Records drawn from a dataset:
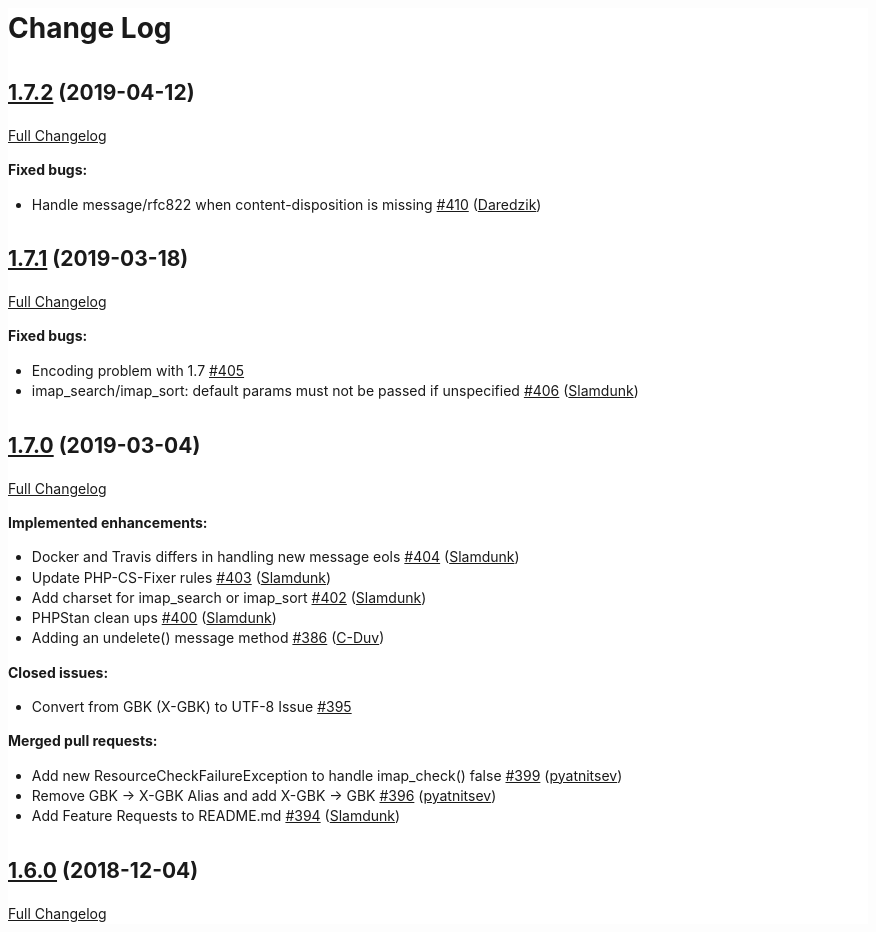 # Change Log

## [1.7.2](https://github.com/ddeboer/imap/tree/1.7.2) (2019-04-12)
[Full Changelog](https://github.com/ddeboer/imap/compare/1.7.1...1.7.2)

**Fixed bugs:**

- Handle message/rfc822 when content-disposition is missing [\#410](https://github.com/ddeboer/imap/pull/410) ([Daredzik](https://github.com/Daredzik))

## [1.7.1](https://github.com/ddeboer/imap/tree/1.7.1) (2019-03-18)
[Full Changelog](https://github.com/ddeboer/imap/compare/1.7.0...1.7.1)

**Fixed bugs:**

- Encoding problem with 1.7 [\#405](https://github.com/ddeboer/imap/issues/405)
- imap\_search/imap\_sort: default params must not be passed if unspecified [\#406](https://github.com/ddeboer/imap/pull/406) ([Slamdunk](https://github.com/Slamdunk))

## [1.7.0](https://github.com/ddeboer/imap/tree/1.7.0) (2019-03-04)
[Full Changelog](https://github.com/ddeboer/imap/compare/1.6.0...1.7.0)

**Implemented enhancements:**

- Docker and Travis differs in handling new message eols [\#404](https://github.com/ddeboer/imap/pull/404) ([Slamdunk](https://github.com/Slamdunk))
- Update PHP-CS-Fixer rules [\#403](https://github.com/ddeboer/imap/pull/403) ([Slamdunk](https://github.com/Slamdunk))
- Add charset for imap\_search or imap\_sort [\#402](https://github.com/ddeboer/imap/pull/402) ([Slamdunk](https://github.com/Slamdunk))
- PHPStan clean ups [\#400](https://github.com/ddeboer/imap/pull/400) ([Slamdunk](https://github.com/Slamdunk))
- Adding an undelete\(\) message method [\#386](https://github.com/ddeboer/imap/pull/386) ([C-Duv](https://github.com/C-Duv))

**Closed issues:**

- Convert from GBK \(X-GBK\) to UTF-8 Issue [\#395](https://github.com/ddeboer/imap/issues/395)

**Merged pull requests:**

- Add new ResourceCheckFailureException to handle imap\_check\(\) false [\#399](https://github.com/ddeboer/imap/pull/399) ([pyatnitsev](https://github.com/pyatnitsev))
- Remove GBK -\> X-GBK Alias and add X-GBK -\> GBK [\#396](https://github.com/ddeboer/imap/pull/396) ([pyatnitsev](https://github.com/pyatnitsev))
- Add Feature Requests to README.md [\#394](https://github.com/ddeboer/imap/pull/394) ([Slamdunk](https://github.com/Slamdunk))

## [1.6.0](https://github.com/ddeboer/imap/tree/1.6.0) (2018-12-04)
[Full Changelog](https://github.com/ddeboer/imap/compare/1.5.5...1.6.0)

AIM OF THE TASK
Check each line above for the string "tree" and copy those that have it.

SOLUTION TO THIS EXERCISE
## [1.7.2](https://github.com/ddeboer/imap/tree/1.7.2) (2019-04-12)
## [1.7.1](https://github.com/ddeboer/imap/tree/1.7.1) (2019-03-18)
## [1.7.0](https://github.com/ddeboer/imap/tree/1.7.0) (2019-03-04)
## [1.6.0](https://github.com/ddeboer/imap/tree/1.6.0) (2018-12-04)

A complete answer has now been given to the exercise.